Don Fry Commentary on WYPR
In Baltimore, we tolerate transportation problems like we tolerate the weather.
We expect daily highway gridlock without any alternatives. Our rail transit lines go only north and south and don’t connect. Our MARC commuter rail operates above capacity. Our local buses chug through congested streets. Our commuter bus service has been cut back.
We’ve completely ignored our transportation infrastructure. These are no longer just urban issues. They’re problems for rural Marylanders facing high gas prices, for suburban residents enduring daily rush-hour traffic and worsening sprawl, as well as for city residents coping with inadequate transit even as ridership remains high.
Recent federal stimulus funding for transportation in Maryland helped, but we’re going to need much more than short-term windfalls. Maryland now has a $60 billion backlog of planned-but-unfunded transportation projects.

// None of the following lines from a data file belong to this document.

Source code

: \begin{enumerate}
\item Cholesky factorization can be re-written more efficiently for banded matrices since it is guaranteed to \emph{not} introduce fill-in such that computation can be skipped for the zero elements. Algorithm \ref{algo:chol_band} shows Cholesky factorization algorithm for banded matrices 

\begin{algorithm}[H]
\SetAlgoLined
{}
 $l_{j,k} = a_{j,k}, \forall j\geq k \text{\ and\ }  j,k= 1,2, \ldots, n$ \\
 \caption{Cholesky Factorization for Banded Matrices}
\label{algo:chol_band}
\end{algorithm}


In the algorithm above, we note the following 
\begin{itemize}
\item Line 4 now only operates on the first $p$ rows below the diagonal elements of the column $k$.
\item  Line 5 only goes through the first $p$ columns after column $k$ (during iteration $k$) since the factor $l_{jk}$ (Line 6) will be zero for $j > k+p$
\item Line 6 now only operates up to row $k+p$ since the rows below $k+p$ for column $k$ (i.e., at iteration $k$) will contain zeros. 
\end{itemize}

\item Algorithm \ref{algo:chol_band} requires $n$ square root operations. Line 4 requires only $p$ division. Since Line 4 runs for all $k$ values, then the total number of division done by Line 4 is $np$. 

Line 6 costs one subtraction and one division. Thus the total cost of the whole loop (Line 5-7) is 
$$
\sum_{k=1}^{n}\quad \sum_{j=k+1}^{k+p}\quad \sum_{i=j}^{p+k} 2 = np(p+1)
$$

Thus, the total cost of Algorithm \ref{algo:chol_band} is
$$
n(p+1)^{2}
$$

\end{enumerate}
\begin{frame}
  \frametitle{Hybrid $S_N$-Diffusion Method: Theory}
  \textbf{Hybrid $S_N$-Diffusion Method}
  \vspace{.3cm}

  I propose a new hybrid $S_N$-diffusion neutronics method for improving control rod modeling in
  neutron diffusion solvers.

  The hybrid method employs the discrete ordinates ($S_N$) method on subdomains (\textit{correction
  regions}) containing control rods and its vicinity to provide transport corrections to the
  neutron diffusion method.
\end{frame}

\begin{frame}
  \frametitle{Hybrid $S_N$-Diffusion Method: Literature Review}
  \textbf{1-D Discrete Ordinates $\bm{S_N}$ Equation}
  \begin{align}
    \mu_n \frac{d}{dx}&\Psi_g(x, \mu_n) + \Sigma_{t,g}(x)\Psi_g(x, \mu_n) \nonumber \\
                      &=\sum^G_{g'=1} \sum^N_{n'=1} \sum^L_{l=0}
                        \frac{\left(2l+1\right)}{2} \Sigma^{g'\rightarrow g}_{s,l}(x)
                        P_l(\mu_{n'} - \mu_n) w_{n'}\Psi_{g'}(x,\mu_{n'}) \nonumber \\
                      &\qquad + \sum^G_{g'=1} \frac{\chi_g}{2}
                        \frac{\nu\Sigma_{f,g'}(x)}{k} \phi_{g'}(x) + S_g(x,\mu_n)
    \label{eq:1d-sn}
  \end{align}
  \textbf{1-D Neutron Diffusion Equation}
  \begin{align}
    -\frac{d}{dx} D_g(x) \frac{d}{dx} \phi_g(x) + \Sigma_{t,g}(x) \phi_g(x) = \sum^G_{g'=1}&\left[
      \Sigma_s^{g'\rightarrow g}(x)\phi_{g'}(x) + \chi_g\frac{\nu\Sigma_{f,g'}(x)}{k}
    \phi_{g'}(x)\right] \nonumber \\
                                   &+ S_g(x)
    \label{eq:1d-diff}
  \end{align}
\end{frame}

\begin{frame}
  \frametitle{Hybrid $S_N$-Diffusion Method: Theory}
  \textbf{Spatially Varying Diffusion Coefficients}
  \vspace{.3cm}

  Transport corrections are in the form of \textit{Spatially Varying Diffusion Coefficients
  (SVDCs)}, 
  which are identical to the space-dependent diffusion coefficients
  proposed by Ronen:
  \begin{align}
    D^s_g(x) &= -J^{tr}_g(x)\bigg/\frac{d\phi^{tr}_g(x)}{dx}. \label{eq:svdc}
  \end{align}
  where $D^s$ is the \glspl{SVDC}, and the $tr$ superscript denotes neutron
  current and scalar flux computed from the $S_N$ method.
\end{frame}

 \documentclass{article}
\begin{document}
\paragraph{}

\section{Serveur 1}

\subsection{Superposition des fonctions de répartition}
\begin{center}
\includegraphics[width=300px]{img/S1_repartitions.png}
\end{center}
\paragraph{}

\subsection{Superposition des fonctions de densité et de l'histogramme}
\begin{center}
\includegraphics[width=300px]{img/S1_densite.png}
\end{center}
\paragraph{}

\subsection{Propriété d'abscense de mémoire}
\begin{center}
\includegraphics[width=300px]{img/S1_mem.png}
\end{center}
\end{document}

This year, Congress will introduce new transportation legislation to authorize spending hundreds of billions of dollars while shaping funding policy for decades. So, I respectfully offer Congress a few basic recommendations.
First, define our priorities. Congress must develop a clear set of measurable goals for affordable and accessible transportation.
Second, empower local planners. Congress should empower local transportation agencies, provide direct funding for us to fix our roads and build out our transit systems, and hold us accountable.
Third, build 21st-century transportation. To match demand for transit, Congress needs to ramp up investment and eliminate biases that make it easier to build new highways than to provide better public transportation.
Finally, Congress must link transportation with land use planning. Federal leadership on land use and transportation issues would help us achieve goals to make our communities more accessible.
With its large budget deficits, Maryland faces major challenges in meeting transportation needs. We’ll need a strong federal partner. We’ll need Congress and the President to put aside status-quo politics in favor of bold strategic thinking.
People here and across the nation are ready for a serious strategy to revitalize our transportation system – which leaves just one question – is our government ready to deliver?
For the Regional Business Report, this is Don Fry, President and CEO of the Greater Baltimore Committee, for 88.1 WYPR, your NPR news station.